_Material to process:_
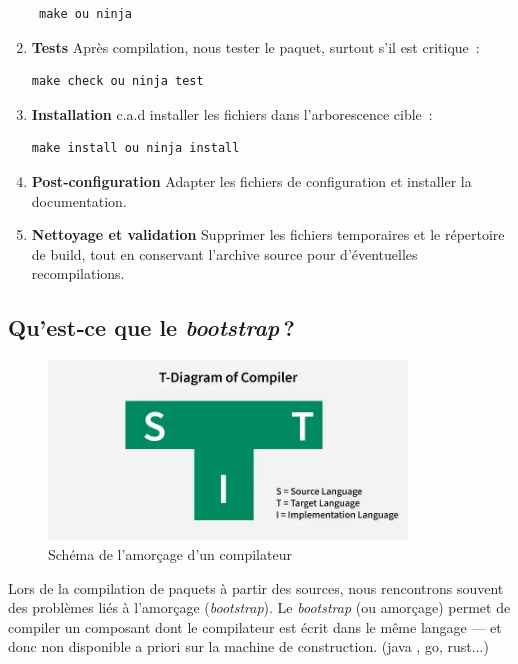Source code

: \begin{enumerate}
\begin{verbatim}
 make ou ninja
    \end{verbatim}

  \item \textbf{Tests}  
    Après compilation, nous tester le paquet, surtout s’il est critique :
    \begin{verbatim}
make check ou ninja test
    \end{verbatim}

  \item \textbf{Installation}  
   c.a.d installer les fichiers dans l’arborescence cible :
    \begin{verbatim}
make install ou ninja install
    \end{verbatim}

  \item \textbf{Post‑configuration}  
     Adapter les fichiers de configuration et installer la documentation.

  \item \textbf{Nettoyage et validation}  
    Supprimer les fichiers temporaires et le répertoire de build, tout en conservant l’archive source pour d’éventuelles recompilations.
\end{enumerate}
\clearpage
\subsection{Qu’est‑ce que le \emph{bootstrap} ?}
\label{subsec:bootstrap}
\begin{figure}[H]
  \centering
  \includegraphics[width=0.85\textwidth]{images_pfe/bootstrap.png}
  \caption{Schéma de l’amorçage d’un compilateur}
  \label{fig:bootstrap}
\end{figure}

Lors de la compilation de paquets à partir des sources, nous rencontrons souvent des problèmes liés à l’amorçage (\emph{bootstrap}).  
Le \emph{bootstrap} (ou amorçage) permet de compiler un composant dont le compilateur est écrit dans le même langage — et donc non disponible a priori sur la machine de construction. (java , go, rust...)

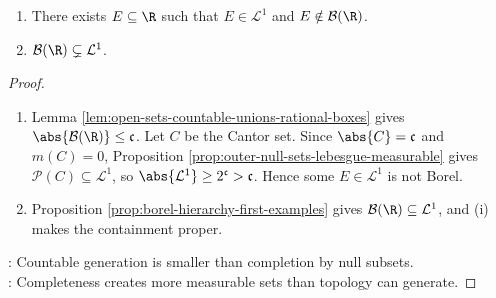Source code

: \begin{theorem} \label{thm:lebesgue-measurable-non-borel-sets-exist} 
\begin{enumerate}[label=(\roman*)]
\setlength{\itemsep}{0pt}
\item There exists $E\subseteq\R$ such that $E\in\mathcal{L}^1$ and $E\notin\mathcal{B}(\R)$.
\item $\mathcal{B}(\R)\subsetneq\mathcal{L}^1$.
\end{enumerate}
\begin{proof}
\begin{enumerate}[label=(\roman*)]
\setlength{\itemsep}{0pt}
\item Lemma \ref{lem:open-sets-countable-unions-rational-boxes} gives $\abs{\mathcal{B}(\R)}\leq\mathfrak{c}$. Let $C$ be the Cantor set. Since $\abs{C}=\mathfrak{c}$ and $m(C)=0$, Proposition \ref{prop:outer-null-sets-lebesgue-measurable} gives $\mathcal{P}(C)\subseteq\mathcal{L}^1$, so $\abs{\mathcal{L}^1}\geq2^{\mathfrak{c}}>\mathfrak{c}$. Hence some $E\in\mathcal{L}^1$ is not Borel.
\item Proposition \ref{prop:borel-hierarchy-first-examples} gives $\mathcal{B}(\R)\subseteq\mathcal{L}^1$, and (i) makes the containment proper.
\end{enumerate}
: Countable generation is smaller than completion by null subsets.\\
: Completeness creates more measurable sets than topology can generate.
\end{proof}
\end{theorem}
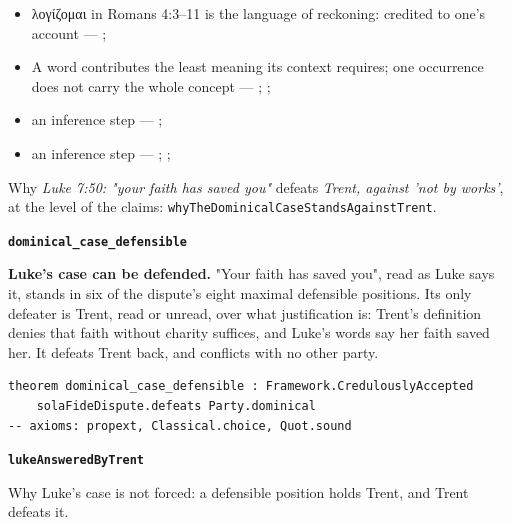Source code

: \documentclass[11pt]{article}
\begin{document}
\begin{itemize}
\begin{itemize}
\item λογίζομαι in Romans 4:3–11 is the language of reckoning: credited to one's account --- \cite[s.v. λογίζομαι]{bauer-danker-lexicon-2000}; \cite[ad loc. Rom 4:3]{moo-romans-1996}
\item A word contributes the least meaning its context requires; one occurrence does not carry the whole concept --- \cite{silva-biblical-words-1994}; \cite{joos-semantic-axiom-1972}; \cite{barr-semantics-2004}
\item an inference step --- \cite[ad loc. Rom 4:6]{moo-romans-1996}; \cite[s.v. λογίζομαι]{bauer-danker-lexicon-2000}
\item an inference step --- \cite{silva-biblical-words-1994}; \cite[p. 80]{moo-romans-1996}; \cite{barr-semantics-2004}
\end{itemize}
\end{itemize}
\noindent Why \emph{Luke 7:50: "your faith has saved you"} defeats \emph{Trent, against 'not by works'}, at the level of the claims: \texttt{why\allowbreak{}The\allowbreak{}Dominical\allowbreak{}Case\allowbreak{}Stands\allowbreak{}Against\allowbreak{}Trent}.
\par\medskip\noindent\textbf{\texttt{dominical\_\allowbreak{}case\_\allowbreak{}defensible}}\par\nobreak\noindent
\textbf{Luke's case can be defended.} "Your faith has saved you", read as Luke says it, stands in six of the dispute's eight maximal defensible positions. Its only defeater is Trent, read or unread, over what justification is: Trent's definition denies that faith without charity suffices, and Luke's words say her faith saved her. It defeats Trent back, and conflicts with no other party.

{\small\begin{verbatim}
theorem dominical_case_defensible : Framework.CredulouslyAccepted
    solaFideDispute.defeats Party.dominical
-- axioms: propext, Classical.choice, Quot.sound
\end{verbatim}}
\par\medskip\noindent\textbf{\texttt{luke\allowbreak{}Answered\allowbreak{}By\allowbreak{}Trent}}\par\nobreak\noindent
Why Luke's case is not forced: a defensible position holds Trent, and Trent defeats it.
\end{document}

_Task goal:_ Before duplicating the entries above, strip out the pictures and keep the rest exact.

_Solution:_
Source code

: \begin{enumerate}
\begin{verbatim}
 make ou ninja
    \end{verbatim}

  \item \textbf{Tests}  
    Après compilation, nous tester le paquet, surtout s’il est critique :
    \begin{verbatim}
make check ou ninja test
    \end{verbatim}

  \item \textbf{Installation}  
   c.a.d installer les fichiers dans l’arborescence cible :
    \begin{verbatim}
make install ou ninja install
    \end{verbatim}

  \item \textbf{Post‑configuration}  
     Adapter les fichiers de configuration et installer la documentation.

  \item \textbf{Nettoyage et validation}  
    Supprimer les fichiers temporaires et le répertoire de build, tout en conservant l’archive source pour d’éventuelles recompilations.
\end{enumerate}
\clearpage
\subsection{Qu’est‑ce que le \emph{bootstrap} ?}
\label{subsec:bootstrap}
\begin{figure}[H]
  \centering
  \includegraphics[width=0.85\textwidth]{images_pfe/bootstrap.png}
  \caption{Schéma de l’amorçage d’un compilateur}
  \label{fig:bootstrap}
\end{figure}

Lors de la compilation de paquets à partir des sources, nous rencontrons souvent des problèmes liés à l’amorçage (\emph{bootstrap}).  
Le \emph{bootstrap} (ou amorçage) permet de compiler un composant dont le compilateur est écrit dans le même langage — et donc non disponible a priori sur la machine de construction. (java , go, rust...)

Source code

: \begin{theorem} \label{thm:lebesgue-measurable-non-borel-sets-exist} 
\begin{enumerate}[label=(\roman*)]
\setlength{\itemsep}{0pt}
\item There exists $E\subseteq\R$ such that $E\in\mathcal{L}^1$ and $E\notin\mathcal{B}(\R)$.
\item $\mathcal{B}(\R)\subsetneq\mathcal{L}^1$.
\end{enumerate}
\begin{proof}
\begin{enumerate}[label=(\roman*)]
\setlength{\itemsep}{0pt}
\item Lemma \ref{lem:open-sets-countable-unions-rational-boxes} gives $\abs{\mathcal{B}(\R)}\leq\mathfrak{c}$. Let $C$ be the Cantor set. Since $\abs{C}=\mathfrak{c}$ and $m(C)=0$, Proposition \ref{prop:outer-null-sets-lebesgue-measurable} gives $\mathcal{P}(C)\subseteq\mathcal{L}^1$, so $\abs{\mathcal{L}^1}\geq2^{\mathfrak{c}}>\mathfrak{c}$. Hence some $E\in\mathcal{L}^1$ is not Borel.
\item Proposition \ref{prop:borel-hierarchy-first-examples} gives $\mathcal{B}(\R)\subseteq\mathcal{L}^1$, and (i) makes the containment proper.
\end{enumerate}
: Countable generation is smaller than completion by null subsets.\\
: Completeness creates more measurable sets than topology can generate.
\end{proof}
\end{theorem}
Source code

: \documentclass[11pt]{article}
\begin{document}
\begin{itemize}
\begin{itemize}
\item λογίζομαι in Romans 4:3–11 is the language of reckoning: credited to one's account --- \cite[s.v. λογίζομαι]{bauer-danker-lexicon-2000}; \cite[ad loc. Rom 4:3]{moo-romans-1996}
\item A word contributes the least meaning its context requires; one occurrence does not carry the whole concept --- \cite{silva-biblical-words-1994}; \cite{joos-semantic-axiom-1972}; \cite{barr-semantics-2004}
\item an inference step --- \cite[ad loc. Rom 4:6]{moo-romans-1996}; \cite[s.v. λογίζομαι]{bauer-danker-lexicon-2000}
\item an inference step --- \cite{silva-biblical-words-1994}; \cite[p. 80]{moo-romans-1996}; \cite{barr-semantics-2004}
\end{itemize}
\end{itemize}
\noindent Why \emph{Luke 7:50: "your faith has saved you"} defeats \emph{Trent, against 'not by works'}, at the level of the claims: \texttt{why\allowbreak{}The\allowbreak{}Dominical\allowbreak{}Case\allowbreak{}Stands\allowbreak{}Against\allowbreak{}Trent}.
\par\medskip\noindent\textbf{\texttt{dominical\_\allowbreak{}case\_\allowbreak{}defensible}}\par\nobreak\noindent
\textbf{Luke's case can be defended.} "Your faith has saved you", read as Luke says it, stands in six of the dispute's eight maximal defensible positions. Its only defeater is Trent, read or unread, over what justification is: Trent's definition denies that faith without charity suffices, and Luke's words say her faith saved her. It defeats Trent back, and conflicts with no other party.

{\small\begin{verbatim}
theorem dominical_case_defensible : Framework.CredulouslyAccepted
    solaFideDispute.defeats Party.dominical
-- axioms: propext, Classical.choice, Quot.sound
\end{verbatim}}
\par\medskip\noindent\textbf{\texttt{luke\allowbreak{}Answered\allowbreak{}By\allowbreak{}Trent}}\par\nobreak\noindent
Why Luke's case is not forced: a defensible position holds Trent, and Trent defeats it.
\end{document}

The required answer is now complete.